[[ Given data, beginning ]]

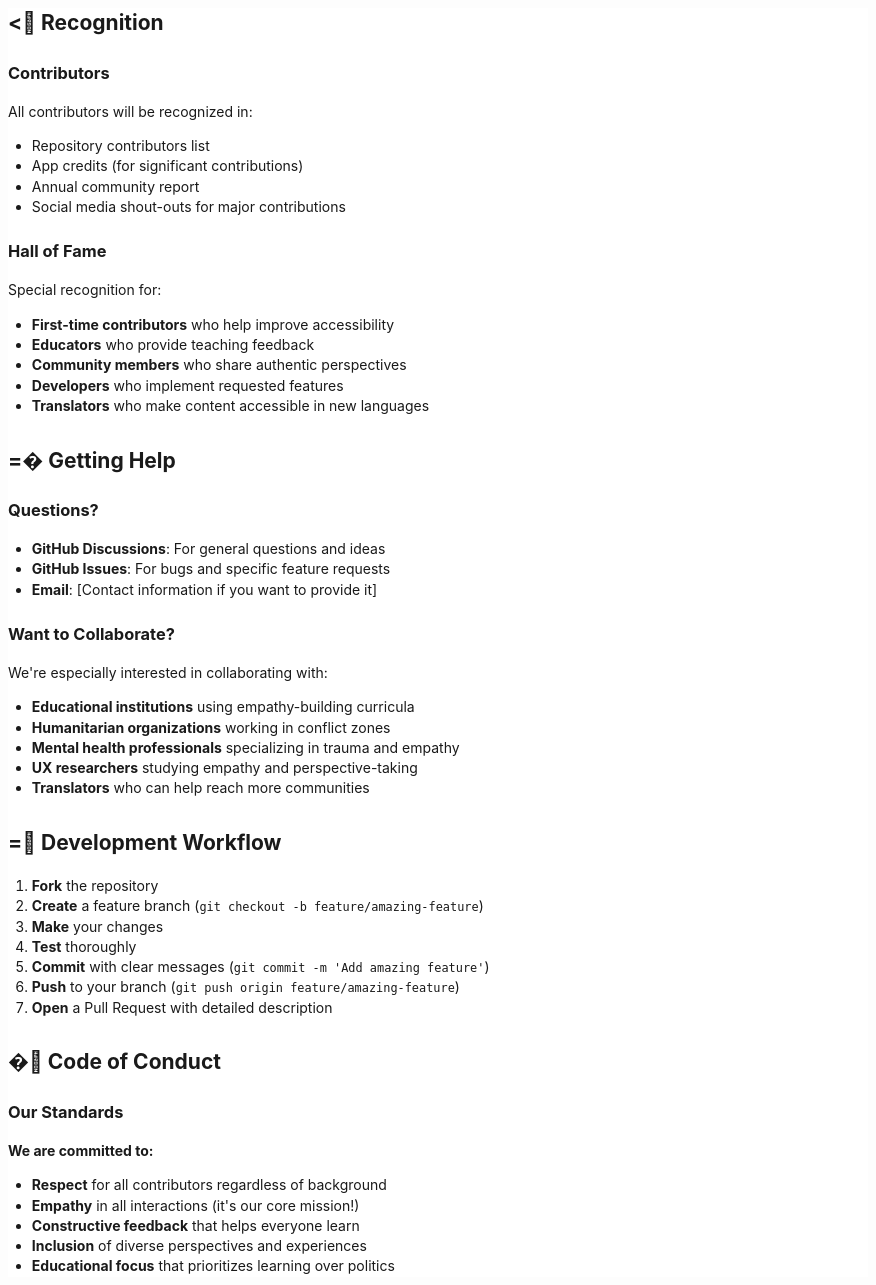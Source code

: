 ## < Recognition

### Contributors

All contributors will be recognized in:
- Repository contributors list
- App credits (for significant contributions)
- Annual community report
- Social media shout-outs for major contributions

### Hall of Fame

Special recognition for:
- **First-time contributors** who help improve accessibility
- **Educators** who provide teaching feedback
- **Community members** who share authentic perspectives
- **Developers** who implement requested features
- **Translators** who make content accessible in new languages

## =� Getting Help

### Questions?
- **GitHub Discussions**: For general questions and ideas
- **GitHub Issues**: For bugs and specific feature requests
- **Email**: [Contact information if you want to provide it]

### Want to Collaborate?
We're especially interested in collaborating with:
- **Educational institutions** using empathy-building curricula
- **Humanitarian organizations** working in conflict zones
- **Mental health professionals** specializing in trauma and empathy
- **UX researchers** studying empathy and perspective-taking
- **Translators** who can help reach more communities

## = Development Workflow

1. **Fork** the repository
2. **Create** a feature branch (`git checkout -b feature/amazing-feature`)
3. **Make** your changes
4. **Test** thoroughly
5. **Commit** with clear messages (`git commit -m 'Add amazing feature'`)
6. **Push** to your branch (`git push origin feature/amazing-feature`)
7. **Open** a Pull Request with detailed description

## � Code of Conduct

### Our Standards

**We are committed to:**
- **Respect** for all contributors regardless of background
- **Empathy** in all interactions (it's our core mission!)
- **Constructive feedback** that helps everyone learn
- **Inclusion** of diverse perspectives and experiences
- **Educational focus** that prioritizes learning over politics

[[ Given data, end ]]

*Prompt*:
Please copy the lines in the records above between the one holding "- **Developers** who" and the one holding "### Want to Collaborate?", inclusive, exactly and with no other line.

*Final answer*:
- **Developers** who implement requested features
- **Translators** who make content accessible in new languages

## =� Getting Help

### Questions?
- **GitHub Discussions**: For general questions and ideas
- **GitHub Issues**: For bugs and specific feature requests
- **Email**: [Contact information if you want to provide it]

### Want to Collaborate?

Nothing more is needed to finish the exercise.